16-6a-202. Articles of incorporation

(1) The articles of incorporation shall set forth:
     (a) one or more purposes for which the nonprofit corporation is organized;
     (b) a corporate name for the nonprofit corporation that satisfies the requirements of Section 16-6a-401;
     (c) the information required by Subsection 16-17-203(1);
     (d) the name and address of each incorporator;
     (e) whether or not the nonprofit corporation will have voting members;
     (f) if the nonprofit corporation is to issue shares of stock evidencing membership in the nonprofit corporation or interests in water or other property rights:
            (i) the aggregate number of shares that the nonprofit corporation has authority to issue; and
            (ii) if the shares are to be divided into classes:
                  (A) the number of shares of each class;
                  (B) the designation of each class; and
                  (C) a statement of the preferences, limitations, and relative rights of the shares of each class; and
     (g) provisions not inconsistent with law regarding the distribution of assets on dissolution.

(2) The articles of incorporation may but need not set forth:
     (a) the names and addresses of the individuals who are to serve as the initial directors;
     (b) provisions not inconsistent with law regarding:
            (i) managing the business and regulating the affairs of the nonprofit corporation;
            (ii) defining, limiting, and regulating the powers of:
                  (A) the nonprofit corporation;
                  (B) the board of directors of the nonprofit corporation; and
                  (C) the members of the nonprofit corporation or any class of members;
            (iii) whether cumulative voting will be permitted; and
            (iv) the characteristics, qualifications, rights, limitations, and obligations attaching to each or any class of members; and
     (c) any provision that under this chapter is permitted to be in the articles of incorporation or required or permitted to be set forth in the bylaws, including elective provisions that in accordance with this chapter shall be included in the articles of incorporation to be effective.

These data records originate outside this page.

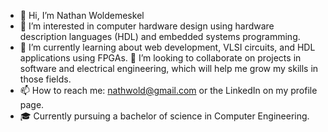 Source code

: - 👋 Hi, I’m Nathan Woldemeskel
- 👀 I’m interested in computer hardware design using hardware description languages (HDL) and embedded systems programming.
- 🌱 I’m currently learning about web development, VLSI circuits, and HDL applications using FPGAs.
💞️ I’m looking to collaborate on projects in software and electrical engineering, which will help me grow my skills in those fields.
- 📫 How to reach me: nathwold@gmail.com or the LinkedIn on my profile page.
- 🎓 Currently pursuing a bachelor of science in Computer Engineering.

<!---
nathwold/nathwold is a ✨ special ✨ repository because its `README.md` (this file) appears on your GitHub profile.
You can click the Preview link to take a look at your changes.
--->
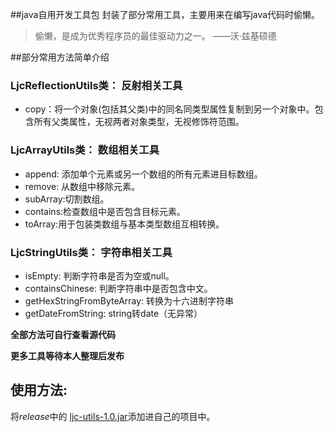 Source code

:##java自用开发工具包
封装了部分常用工具，主要用来在编写java代码时偷懒。
> 偷懒，是成为优秀程序员的最佳驱动力之一。
>                          ——沃·兹基硕德

##部分常用方法简单介绍
### LjcReflectionUtils类： 反射相关工具
* copy：将一个对象(包括其父类)中的同名同类型属性复制到另一个对象中。包含所有父类属性，无视两者对象类型，无视修饰符范围。

### LjcArrayUtils类： 数组相关工具
* append: 添加单个元素或另一个数组的所有元素进目标数组。
* remove: 从数组中移除元素。
* subArray:切割数组。
* contains:检查数组中是否包含目标元素。
* toArray:用于包装类数组与基本类型数组互相转换。

### LjcStringUtils类： 字符串相关工具
* isEmpty: 判断字符串是否为空或null。
* containsChinese: 判断字符串中是否包含中文。
* getHexStringFromByteArray: 转换为十六进制字符串
* getDateFromString: string转date（无异常）

**全部方法可自行查看源代码**

**更多工具等待本人整理后发布**

## 使用方法:

将*release*中的 [ljc-utils-1.0.jar](https://github.com/AirJesse/AirJesseDevelopmentSupport/blob/master/release/ljc-utils-1.0.jar)添加进自己的项目中。
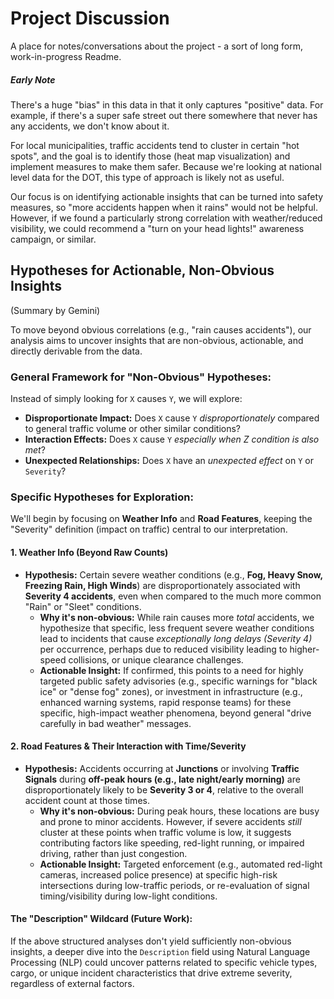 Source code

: # Project Discussion

A place for notes/conversations about the project - a sort of long form, work-in-progress Readme.

##### Early Note

There's a huge "bias" in this data in that it only captures "positive" data. For example, if there's a super safe street out there somewhere that never has any accidents, we don't know about it.

For local municipalities, traffic accidents tend to cluster in certain "hot spots", and the goal is to identify those (heat map visualization) and implement measures to make them safer. Because we're looking at national level data for the DOT, this type of approach is likely not as useful.

Our focus is on identifying actionable insights that can be turned into safety measures, so "more accidents happen when it rains" would not be helpful. However, if we found a particularly strong correlation with weather/reduced visibility, we could recommend a "turn on your head lights!" awareness campaign, or similar.

## Hypotheses for Actionable, Non-Obvious Insights 
(Summary by Gemini)

To move beyond obvious correlations (e.g., "rain causes accidents"), our analysis aims to uncover insights that are non-obvious, actionable, and directly derivable from the data.

### General Framework for "Non-Obvious" Hypotheses:

Instead of simply looking for `X` causes `Y`, we will explore:
* **Disproportionate Impact:** Does `X` cause `Y` *disproportionately* compared to general traffic volume or other similar conditions?
* **Interaction Effects:** Does `X` cause `Y` *especially when Z condition is also met*?
* **Unexpected Relationships:** Does `X` have an *unexpected effect* on `Y` or `Severity`?

### Specific Hypotheses for Exploration:

We'll begin by focusing on **Weather Info** and **Road Features**, keeping the "Severity" definition (impact on traffic) central to our interpretation.

#### 1. Weather Info (Beyond Raw Counts)

* **Hypothesis:** Certain severe weather conditions (e.g., **Fog, Heavy Snow, Freezing Rain, High Winds**) are disproportionately associated with **Severity 4 accidents**, even when compared to the much more common "Rain" or "Sleet" conditions.
    * **Why it's non-obvious:** While rain causes more *total* accidents, we hypothesize that specific, less frequent severe weather conditions lead to incidents that cause *exceptionally long delays (Severity 4)* per occurrence, perhaps due to reduced visibility leading to higher-speed collisions, or unique clearance challenges.
    * **Actionable Insight:** If confirmed, this points to a need for highly targeted public safety advisories (e.g., specific warnings for "black ice" or "dense fog" zones), or investment in infrastructure (e.g., enhanced warning systems, rapid response teams) for these specific, high-impact weather phenomena, beyond general "drive carefully in bad weather" messages.

#### 2. Road Features & Their Interaction with Time/Severity

* **Hypothesis:** Accidents occurring at **Junctions** or involving **Traffic Signals** during **off-peak hours (e.g., late night/early morning)** are disproportionately likely to be **Severity 3 or 4**, relative to the overall accident count at those times.
    * **Why it's non-obvious:** During peak hours, these locations are busy and prone to minor accidents. However, if severe accidents *still* cluster at these points when traffic volume is low, it suggests contributing factors like speeding, red-light running, or impaired driving, rather than just congestion.
    * **Actionable Insight:** Targeted enforcement (e.g., automated red-light cameras, increased police presence) at specific high-risk intersections during low-traffic periods, or re-evaluation of signal timing/visibility during low-light conditions.

#### The "Description" Wildcard (Future Work):

If the above structured analyses don't yield sufficiently non-obvious insights, a deeper dive into the `Description` field using Natural Language Processing (NLP) could uncover patterns related to specific vehicle types, cargo, or unique incident characteristics that drive extreme severity, regardless of external factors.
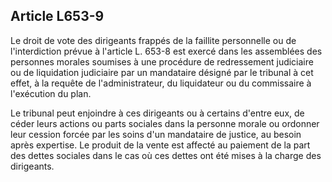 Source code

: Article L653-9
----
Le droit de vote des dirigeants frappés de la faillite personnelle ou de
l'interdiction prévue à l'article L. 653-8 est exercé dans les assemblées des
personnes morales soumises à une procédure de redressement judiciaire ou de
liquidation judiciaire par un mandataire désigné par le tribunal à cet effet, à
la requête de l'administrateur, du liquidateur ou du commissaire à l'exécution
du plan.

Le tribunal peut enjoindre à ces dirigeants ou à certains d'entre eux, de céder
leurs actions ou parts sociales dans la personne morale ou ordonner leur cession
forcée par les soins d'un mandataire de justice, au besoin après expertise. Le
produit de la vente est affecté au paiement de la part des dettes sociales dans
le cas où ces dettes ont été mises à la charge des dirigeants.
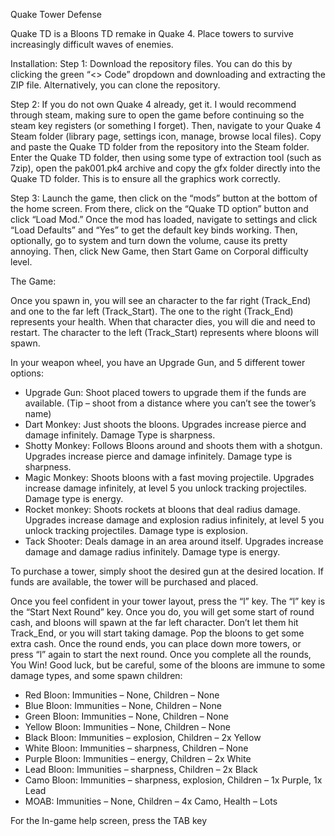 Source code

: Quake Tower Defense

Quake TD is a Bloons TD remake in Quake 4. Place towers to survive increasingly difficult waves of enemies.

Installation:
Step 1: Download the repository files. You can do this by clicking the green “<> Code” dropdown and downloading and extracting the ZIP file. Alternatively, you can clone the repository.

Step 2: If you do not own Quake 4 already, get it. I would recommend through steam, making sure to open the game before continuing so the steam key registers (or something I forget). Then, navigate to your Quake 4 Steam folder (library page, settings icon, manage, browse local files). Copy and paste the Quake TD folder from the repository into the Steam folder. Enter the Quake TD folder, then using some type of extraction tool (such as 7zip), open the pak001.pk4 archive and copy the gfx folder directly into the Quake TD folder. This is to ensure all the graphics work correctly.

Step 3: Launch the game, then click on the “mods” button at the bottom of the home screen. From there, click on the “Quake TD option” button and click “Load Mod.” Once the mod has loaded, navigate to settings and click “Load Defaults” and “Yes” to get the default key binds working. Then, optionally, go to system and turn down the volume, cause its pretty annoying. Then, click New Game, then Start Game on Corporal difficulty level.

The Game:

Once you spawn in, you will see an character to the far right (Track_End) and one to the far left (Track_Start). The one to the right (Track_End) represents your health. When that character dies, you will die and need to restart. The character to the left (Track_Start) represents where bloons will spawn. 

In your weapon wheel, you have an Upgrade Gun, and 5 different tower options:
-	Upgrade Gun: Shoot placed towers to upgrade them if the funds are available. (Tip – shoot from a distance where you can’t see the tower’s name)
-	Dart Monkey: Just shoots the bloons. Upgrades increase pierce and damage infinitely. Damage Type is sharpness.
-	Shotty Monkey: Follows Bloons around and shoots them with a shotgun. Upgrades increase pierce and damage infinitely. Damage type is sharpness.
-	Magic Monkey: Shoots bloons with a fast moving projectile. Upgrades increase damage infinitely, at level 5 you unlock tracking projectiles. Damage type is energy.
-	Rocket monkey: Shoots rockets at bloons that deal radius damage. Upgrades increase damage and explosion radius infinitely, at level 5 you unlock tracking projectiles. Damage type is explosion.
-	Tack Shooter: Deals damage in an area around itself. Upgrades increase damage and damage radius infinitely. Damage type is energy.

To purchase a tower, simply shoot the desired gun at the desired location. If funds are available, the tower will be purchased and placed.

Once you feel confident in your tower layout, press the “l” key. The “l” key is the “Start Next Round” key. Once you do, you will get some start of round cash, and bloons will spawn at the far left character. Don’t let them hit Track_End, or you will start taking damage. Pop the bloons to get some extra cash. Once the round ends, you can place down more towers, or press “l” again to start the next round. Once you complete all the rounds, You Win! Good luck, but be careful, some of the bloons are immune to some damage types, and some spawn children:
-	Red Bloon: Immunities – None, Children – None
-	Blue Bloon: Immunities – None, Children – None
-	Green Bloon: Immunities – None, Children – None
-	Yellow Bloon: Immunities – None, Children – None
-	Black Bloon: Immunities – explosion, Children – 2x Yellow
-	White Bloon: Immunities – sharpness, Children – None
-	Purple Bloon: Immunities – energy, Children – 2x White
-	Lead Bloon: Immunities – sharpness, Children – 2x Black
-	Camo Bloon: Immunities – sharpness, explosion, Children – 1x Purple, 1x Lead
-	MOAB: Immunities – None, Children – 4x Camo, Health – Lots

For the In-game help screen, press the TAB key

(3) (a) It is sufficient under Subsection (1)(a) to state, either alone or with other purposes, that the purpose of the nonprofit corporation is to engage in any lawful act for which a nonprofit corporation may be organized under this chapter.
     (b) If the articles of incorporation include the statement described in Subsection (3)(a), all lawful acts and activities shall be within the purposes of the nonprofit corporation, except for express limitations, if any.

(4) The articles of incorporation need not set forth any corporate power enumerated in this chapter.

(5) The articles of incorporation shall:
     (a) be signed by each incorporator; and
     (b) meet the filing requirements of Section 16-6a-105.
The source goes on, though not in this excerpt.